METHODS: Twenty-three patients with low risk disease were enrolled on this active surveillance study, all of which had Gleason score 6 or less disease. All patients had clinical assessments, including digital rectal examination and prostate specific antigen (PSA) testing, every 6 mo with annual 3T mpMRI scans with gadolinium contrast and minimum sextant prostate biopsies. The MRI images were anonymized of patient identifiers and clinical information and each scan underwent radiological review without the other results known. Descriptive statistics for demographics and follow-up as well as the sensitivity and specificity of mpMRI to identify prostate cancer and progressive disease were calculated.

RESULTS: During follow-up (median 24.8 mo) 11 of 23 patients with low-risk prostate cancer had disease progression and were taken off study to receive definitive treatment. Disease progression was identified through upstaging of Gleason score on subsequent biopsies for all 11 patients with only 2 patients also having a PSA doubling time of less than 2 years. All 23 patients had biopsy confirmed prostate cancer but only 10 had a positive index of suspicion on mpMRI scans at baseline (43.5% sensitivity). Aggressive disease prediction from baseline mpMRI scans had satisfactory specificity (81.8%) but low sensitivity (58.3%). Twenty-two patients had serial mpMRI scans and evidence of disease progression was seen for 3 patients all of whom had upstaging of Gleason score on biopsy (30% specificity and 100% sensitivity).
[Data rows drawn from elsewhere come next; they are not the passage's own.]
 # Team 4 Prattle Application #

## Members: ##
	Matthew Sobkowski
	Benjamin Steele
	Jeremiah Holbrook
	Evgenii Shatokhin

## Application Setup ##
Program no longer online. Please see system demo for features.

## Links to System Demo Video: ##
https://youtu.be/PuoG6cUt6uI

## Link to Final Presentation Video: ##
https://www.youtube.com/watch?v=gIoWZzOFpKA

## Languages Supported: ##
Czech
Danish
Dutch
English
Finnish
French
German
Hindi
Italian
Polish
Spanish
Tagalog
CONCLUSION: Addition of mpMRI imaging in active surveillance decision making may help in identifying aggressive disease amongst men with indolent prostate cancer earlier than traditional methods.
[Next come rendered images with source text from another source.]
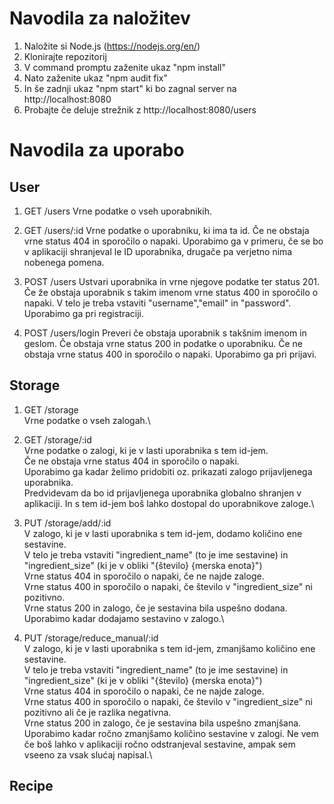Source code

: # Navodila za naložitev
1. Naložite si Node.js (https://nodejs.org/en/)
2. Klonirajte repozitorij
3. V command promptu zaženite ukaz "npm install"
4. Nato zaženite ukaz "npm audit fix"
5. In še zadnji ukaz "npm start" ki bo zagnal server na http://localhost:8080
6. Probajte če deluje strežnik z http://localhost:8080/users


# Navodila za uporabo
## User

1. GET  /users
Vrne podatke o vseh uporabnikih.

2. GET /users/:id 
Vrne podatke o uporabniku, ki ima ta id.
Če ne obstaja vrne status 404 in sporočilo o napaki.
Uporabimo ga v primeru, če se bo v aplikaciji shranjeval le ID uporabnika, drugače pa verjetno nima nobenega pomena.

3. POST /users
Ustvari uporabnika in vrne njegove podatke ter status 201.
Če že obstaja uporabnik s takim imenom vrne status 400 in sporočilo o napaki.
V telo je treba vstaviti "username","email" in "password".
Uporabimo ga pri registraciji.

4. POST /users/login
Preveri če obstaja uporabnik s takšnim imenom in geslom.
Če obstaja vrne status 200 in podatke o uporabniku.
Če ne obstaja vrne status 400 in sporočilo o napaki.
Uporabimo ga pri prijavi.

## Storage

1. GET  /storage \
Vrne podatke o vseh zalogah.\

2. GET /storage/:id \
Vrne podatke o zalogi, ki je v lasti uporabnika s tem id-jem.\
Če ne obstaja vrne status 404 in sporočilo o napaki.\
Uporabimo ga kadar želimo pridobiti oz. prikazati zalogo prijavljenega uporabnika.\
Predvidevam da bo id prijavljenega uporabnika globalno shranjen v aplikaciji. In s tem id-jem boš lahko dostopal do uporabnikove zaloge.\

3. PUT /storage/add/:id\
V zalogo, ki je v lasti uporabnika s tem id-jem, dodamo količino ene sestavine.\
V telo je treba vstaviti "ingredient_name" (to je ime sestavine) in "ingredient_size" (ki je v obliki "{število} {merska enota}")\
Vrne status 404 in sporočilo o napaki, če ne najde zaloge.\
Vrne status 400 in sporočilo o napaki, če število v "ingredient_size" ni pozitivno.\
Vrne status 200 in zalogo, če je sestavina bila uspešno dodana.\
Uporabimo kadar dodajamo sestavino v zalogo.\

4. PUT /storage/reduce_manual/:id\
V zalogo, ki je v lasti uporabnika s tem id-jem, zmanjšamo količino ene sestavine.\
V telo je treba vstaviti "ingredient_name" (to je ime sestavine) in "ingredient_size" (ki je v obliki "{število} {merska enota}")\
Vrne status 404 in sporočilo o napaki, če ne najde zaloge.\
Vrne status 400 in sporočilo o napaki, če število v "ingredient_size" ni pozitivno ali če je razlika negativna.\
Vrne status 200 in zalogo, če je sestavina bila uspešno zmanjšana.\
Uporabimo kadar ročno zmanjšamo količino sestavine v zalogi. Ne vem če boš lahko v aplikaciji ročno odstranjeval sestavine, ampak sem vseeno za vsak slućaj napisal.\


## Recipe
Keywords: Active surveillance, Treatment triaging, Magnetic resonance imaging, Indolent disease, Prostate cancer

Core tip: Multiparametric magnetic resonance imaging (mpMRI) has the potential to distinguish more aggressive prostate cancer even when indolent prostate cancer is the biopsy diagnosis. Addition of mpMRI to active surveillance protocols would benefit decision making.